Aos 17 anos de idade ingressa na Faculdade de Medicina e Pharmácia de Porto Alegre. De acordo com o jornal gaúcho “A Federação”, Ursulina Lopes Torres obteve excelentes notas em diversos exames. Comumente, obtinha aprovação com distinção: Nos resultados dos exames de 1º ano, obteve aprovação com distinção em todas as matérias: Botânica, Física e Química Mineral (“A Federação”, 08 dez 1899, p. 2). No mesmo ano de ingresso no curso de Farmácia, a menina era professora particular de instrução primária e secundária, juntamente com seu pai, Anastácio (“A Reforma”, 22 abr 1899). Em dezembro daquele ano, Ursulina estava habilitada para a matrícula do 2º ano da Faculdade (“A Federação”, 12 dez 1899, p. 2). Na turma dela havia apenas mais uma mulher: Alice Maefer. Essa última formou-se depois em Medicina, sendo uma das primeiras médicas gaúchas, mas que interrompeu sua carreira por conta do casamento.

No ano seguinte, continuou sendo aprovada com distinção: Química orgânica e biológica, protegômenos de terapêutica e bacteriologia (“A Federação”, 06 mar 1900; 07 mar 1900; 11 dez 1900). Foi aprovada plenamente em matéria médica, farmacologia e arte de formular (“A Federação”, 11 dez 1900, p., 2). Em abril de 1900, o jornal “Correio Paulistano” anunciava os alunos que deveriam ser diplomados em breve pela Faculdade de Medicina e Farmácia de Porto Alegre. Entre eles estava a de Ursulina Lopes Torres, a única mulher a figurar nessa lista (Correio Paulistano, 11 abr 1900, p. 2).

De volta a São Paulo, depois de formada em Farmácia, no ano de 1901, Ursulina Lopes Torres foi a primeira mulher diplomada a se registrar em São Paulo. De 1892, quando abriu o registro, até 1904 apenas uma mulher se registrou, e era Ursulina, conforme consta na dissertação de mestrado de Olga Sofia Fabergé Alves sobre os farmacêuticos diplomados de São Paulo. Dedicou-se à profissão de farmacêutica até 1904, quando aparece no jornal “O Estado de São Paulo” como proprietária da Farmácia São Joaquim, tendo vendido esse estabelecimento em abril daquele ano.
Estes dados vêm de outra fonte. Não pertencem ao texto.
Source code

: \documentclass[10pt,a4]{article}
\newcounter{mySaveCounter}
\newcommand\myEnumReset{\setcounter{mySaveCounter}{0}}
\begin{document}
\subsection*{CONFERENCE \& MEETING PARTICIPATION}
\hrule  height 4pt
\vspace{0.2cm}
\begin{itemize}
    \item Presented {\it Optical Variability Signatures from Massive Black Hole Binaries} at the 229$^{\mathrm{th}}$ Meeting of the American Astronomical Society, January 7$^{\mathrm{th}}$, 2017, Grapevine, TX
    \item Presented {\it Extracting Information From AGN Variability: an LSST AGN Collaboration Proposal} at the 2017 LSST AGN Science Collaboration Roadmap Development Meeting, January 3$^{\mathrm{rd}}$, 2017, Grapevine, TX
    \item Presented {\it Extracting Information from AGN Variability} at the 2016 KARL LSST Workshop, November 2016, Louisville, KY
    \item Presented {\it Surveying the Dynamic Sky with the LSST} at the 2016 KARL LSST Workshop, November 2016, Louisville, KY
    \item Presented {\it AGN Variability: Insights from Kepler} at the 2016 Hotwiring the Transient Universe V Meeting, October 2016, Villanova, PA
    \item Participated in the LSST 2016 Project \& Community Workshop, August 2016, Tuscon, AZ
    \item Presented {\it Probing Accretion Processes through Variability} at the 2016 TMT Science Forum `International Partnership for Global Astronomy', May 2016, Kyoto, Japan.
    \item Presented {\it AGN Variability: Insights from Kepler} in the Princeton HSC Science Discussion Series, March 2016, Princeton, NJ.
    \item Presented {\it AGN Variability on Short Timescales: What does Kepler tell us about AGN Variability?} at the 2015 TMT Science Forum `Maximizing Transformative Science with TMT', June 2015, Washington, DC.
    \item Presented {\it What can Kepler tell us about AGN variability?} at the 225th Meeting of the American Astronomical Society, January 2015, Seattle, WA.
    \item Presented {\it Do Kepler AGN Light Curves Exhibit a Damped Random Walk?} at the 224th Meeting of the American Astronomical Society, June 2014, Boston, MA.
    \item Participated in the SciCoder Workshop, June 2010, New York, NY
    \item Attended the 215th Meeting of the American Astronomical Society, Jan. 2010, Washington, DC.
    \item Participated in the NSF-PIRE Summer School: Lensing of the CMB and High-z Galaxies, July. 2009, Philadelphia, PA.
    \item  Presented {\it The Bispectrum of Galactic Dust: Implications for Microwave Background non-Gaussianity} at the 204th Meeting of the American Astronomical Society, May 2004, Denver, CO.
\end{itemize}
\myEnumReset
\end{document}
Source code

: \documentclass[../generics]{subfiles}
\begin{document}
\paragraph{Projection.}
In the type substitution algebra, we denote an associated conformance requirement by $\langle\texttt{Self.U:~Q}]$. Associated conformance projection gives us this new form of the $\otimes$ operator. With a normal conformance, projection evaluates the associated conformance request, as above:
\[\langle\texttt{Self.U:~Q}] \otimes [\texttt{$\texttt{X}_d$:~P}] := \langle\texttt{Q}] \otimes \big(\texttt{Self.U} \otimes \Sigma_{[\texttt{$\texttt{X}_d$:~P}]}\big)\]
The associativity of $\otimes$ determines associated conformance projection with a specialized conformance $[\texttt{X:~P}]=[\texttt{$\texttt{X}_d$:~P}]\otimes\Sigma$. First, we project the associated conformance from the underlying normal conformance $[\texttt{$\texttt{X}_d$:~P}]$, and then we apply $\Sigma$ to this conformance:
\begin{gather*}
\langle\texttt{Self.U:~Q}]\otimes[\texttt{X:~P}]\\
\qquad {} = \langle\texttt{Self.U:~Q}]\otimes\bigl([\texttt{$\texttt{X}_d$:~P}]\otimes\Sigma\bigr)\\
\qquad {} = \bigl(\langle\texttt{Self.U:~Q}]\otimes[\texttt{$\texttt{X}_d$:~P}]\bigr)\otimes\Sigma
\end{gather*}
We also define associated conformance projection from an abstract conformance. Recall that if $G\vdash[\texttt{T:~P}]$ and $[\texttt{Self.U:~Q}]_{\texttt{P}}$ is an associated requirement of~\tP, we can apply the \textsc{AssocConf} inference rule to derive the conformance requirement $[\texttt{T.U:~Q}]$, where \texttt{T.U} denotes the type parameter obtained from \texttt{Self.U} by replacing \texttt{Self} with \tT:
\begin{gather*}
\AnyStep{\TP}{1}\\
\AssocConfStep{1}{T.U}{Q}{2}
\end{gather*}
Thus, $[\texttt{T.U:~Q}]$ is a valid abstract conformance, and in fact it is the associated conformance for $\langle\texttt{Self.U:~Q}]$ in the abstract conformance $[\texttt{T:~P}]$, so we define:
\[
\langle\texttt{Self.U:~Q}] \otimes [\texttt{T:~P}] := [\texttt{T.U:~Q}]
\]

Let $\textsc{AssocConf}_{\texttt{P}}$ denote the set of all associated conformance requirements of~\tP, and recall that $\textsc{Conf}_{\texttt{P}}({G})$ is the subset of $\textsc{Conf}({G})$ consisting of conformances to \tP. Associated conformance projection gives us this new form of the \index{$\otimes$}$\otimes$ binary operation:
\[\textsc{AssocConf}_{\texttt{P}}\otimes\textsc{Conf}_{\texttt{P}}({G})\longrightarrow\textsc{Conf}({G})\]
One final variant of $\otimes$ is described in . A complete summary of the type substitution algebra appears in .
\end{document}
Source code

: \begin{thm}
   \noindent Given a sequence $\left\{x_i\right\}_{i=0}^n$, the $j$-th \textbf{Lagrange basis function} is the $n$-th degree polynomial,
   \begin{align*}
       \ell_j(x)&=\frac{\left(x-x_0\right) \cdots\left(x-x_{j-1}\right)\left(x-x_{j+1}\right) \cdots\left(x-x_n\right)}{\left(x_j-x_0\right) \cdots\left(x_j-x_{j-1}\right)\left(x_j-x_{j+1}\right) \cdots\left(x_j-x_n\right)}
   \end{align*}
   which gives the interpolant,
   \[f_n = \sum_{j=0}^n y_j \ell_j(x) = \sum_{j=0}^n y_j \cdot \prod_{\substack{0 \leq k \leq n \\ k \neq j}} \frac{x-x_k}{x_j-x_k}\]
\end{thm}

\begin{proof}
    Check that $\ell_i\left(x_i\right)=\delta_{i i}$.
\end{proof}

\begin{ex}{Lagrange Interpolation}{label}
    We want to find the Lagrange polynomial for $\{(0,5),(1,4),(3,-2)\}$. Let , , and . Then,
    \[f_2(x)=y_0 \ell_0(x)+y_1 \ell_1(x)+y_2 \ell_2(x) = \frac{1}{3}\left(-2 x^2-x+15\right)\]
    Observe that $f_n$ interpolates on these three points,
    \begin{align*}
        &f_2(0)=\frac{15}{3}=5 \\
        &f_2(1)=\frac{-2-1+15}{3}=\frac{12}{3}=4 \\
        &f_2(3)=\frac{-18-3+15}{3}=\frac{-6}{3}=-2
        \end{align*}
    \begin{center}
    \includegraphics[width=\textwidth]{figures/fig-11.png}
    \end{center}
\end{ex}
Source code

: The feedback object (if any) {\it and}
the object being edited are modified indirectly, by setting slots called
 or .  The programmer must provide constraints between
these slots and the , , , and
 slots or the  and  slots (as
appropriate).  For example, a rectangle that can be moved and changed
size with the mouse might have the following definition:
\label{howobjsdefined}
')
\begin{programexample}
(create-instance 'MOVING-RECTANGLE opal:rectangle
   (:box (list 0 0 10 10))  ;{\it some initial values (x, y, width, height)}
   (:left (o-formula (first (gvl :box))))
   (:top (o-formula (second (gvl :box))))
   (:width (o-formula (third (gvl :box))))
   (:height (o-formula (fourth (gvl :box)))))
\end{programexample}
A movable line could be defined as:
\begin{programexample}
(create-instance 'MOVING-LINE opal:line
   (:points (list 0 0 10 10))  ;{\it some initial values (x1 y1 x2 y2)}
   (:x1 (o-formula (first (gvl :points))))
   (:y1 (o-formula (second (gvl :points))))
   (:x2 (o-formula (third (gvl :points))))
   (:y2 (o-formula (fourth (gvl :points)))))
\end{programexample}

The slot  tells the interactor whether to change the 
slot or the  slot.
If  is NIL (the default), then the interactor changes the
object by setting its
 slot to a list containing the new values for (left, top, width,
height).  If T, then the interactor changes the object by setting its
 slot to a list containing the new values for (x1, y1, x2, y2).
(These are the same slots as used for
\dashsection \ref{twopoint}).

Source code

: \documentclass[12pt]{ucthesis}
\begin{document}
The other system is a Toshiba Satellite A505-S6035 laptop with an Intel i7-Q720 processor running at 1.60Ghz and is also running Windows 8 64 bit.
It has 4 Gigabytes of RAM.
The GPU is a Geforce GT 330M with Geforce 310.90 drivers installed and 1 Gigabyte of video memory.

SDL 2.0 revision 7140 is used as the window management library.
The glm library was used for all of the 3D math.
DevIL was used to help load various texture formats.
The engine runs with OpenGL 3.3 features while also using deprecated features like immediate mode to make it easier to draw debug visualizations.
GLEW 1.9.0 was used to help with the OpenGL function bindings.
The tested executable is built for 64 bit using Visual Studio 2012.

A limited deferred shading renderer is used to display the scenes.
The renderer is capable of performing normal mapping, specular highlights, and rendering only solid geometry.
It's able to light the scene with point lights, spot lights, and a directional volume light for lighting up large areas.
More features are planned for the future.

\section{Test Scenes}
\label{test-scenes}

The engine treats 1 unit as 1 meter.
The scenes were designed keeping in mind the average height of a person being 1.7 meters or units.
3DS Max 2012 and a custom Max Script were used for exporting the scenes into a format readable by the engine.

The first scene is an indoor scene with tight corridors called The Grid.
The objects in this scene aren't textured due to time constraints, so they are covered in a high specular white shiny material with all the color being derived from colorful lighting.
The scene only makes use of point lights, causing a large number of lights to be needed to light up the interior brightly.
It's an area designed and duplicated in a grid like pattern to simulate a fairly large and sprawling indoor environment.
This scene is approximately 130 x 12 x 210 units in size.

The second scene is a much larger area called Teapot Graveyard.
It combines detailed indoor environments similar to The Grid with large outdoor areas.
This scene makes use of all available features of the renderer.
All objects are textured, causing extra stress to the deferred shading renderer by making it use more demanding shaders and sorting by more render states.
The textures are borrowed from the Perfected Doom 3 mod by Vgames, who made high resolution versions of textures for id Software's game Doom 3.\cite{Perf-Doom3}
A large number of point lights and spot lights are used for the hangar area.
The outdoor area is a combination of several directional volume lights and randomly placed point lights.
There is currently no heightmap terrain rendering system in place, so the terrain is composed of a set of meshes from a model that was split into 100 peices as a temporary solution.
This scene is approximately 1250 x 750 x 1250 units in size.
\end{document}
Provavelmente nesse ano foi para o Rio de Janeiro cursar a Faculdade de Medicina, onde se formou em 1908, conforme atesta Olga Sofia Fabergé Alves.  Ursulina tornou-se mais uma das mulheres formadas em Medicina e que já possuíam um diploma de Ensino Superior, mesmo numa época em que isso era raro entre as mulheres por conta do machismo que imperava na sociedade.

Dizem Maria Lucia Mott, Maria Aparecida Muniz, Olga Sofia Fabergé Alves, Karla Maestrini e Tais dos Santos, em artigo publicado na Revista Ciência & Saúde Coletiva, que “Pelo cruzamento dos dados, constatou–se que médicos/as possuíam formação, diploma e registro em mais de uma área da Saúde, como por exemplo, Ursulina Lopes Torres, que se formou, em 1901, em Farmácia no Rio Grande do Sul, efetuou o registro em São Paulo no mesmo ano, cursou medicina no Rio de Janeiro, onde obteve diploma, registrando–se novamente em São Paulo, como médica, em 1929” (Ciênc. saúde coletiva vol.13 no.3 Rio de Janeiro May/June 2008). Em Porto Feliz, Ursulina começou a medicar em 1916, portanto, a exatos 100 anos.

.           Uma coincidência apontada pela historiadora Sonia Belon: Ursulina foi a primeira farmacêutica a se registrar em São Paulo. O primeiro farmacêutico a se estabelecer em Porto Feliz foi Domingos Maurino, que era casado com uma prima de Ursulina, a sra. Anna Cyra Torres.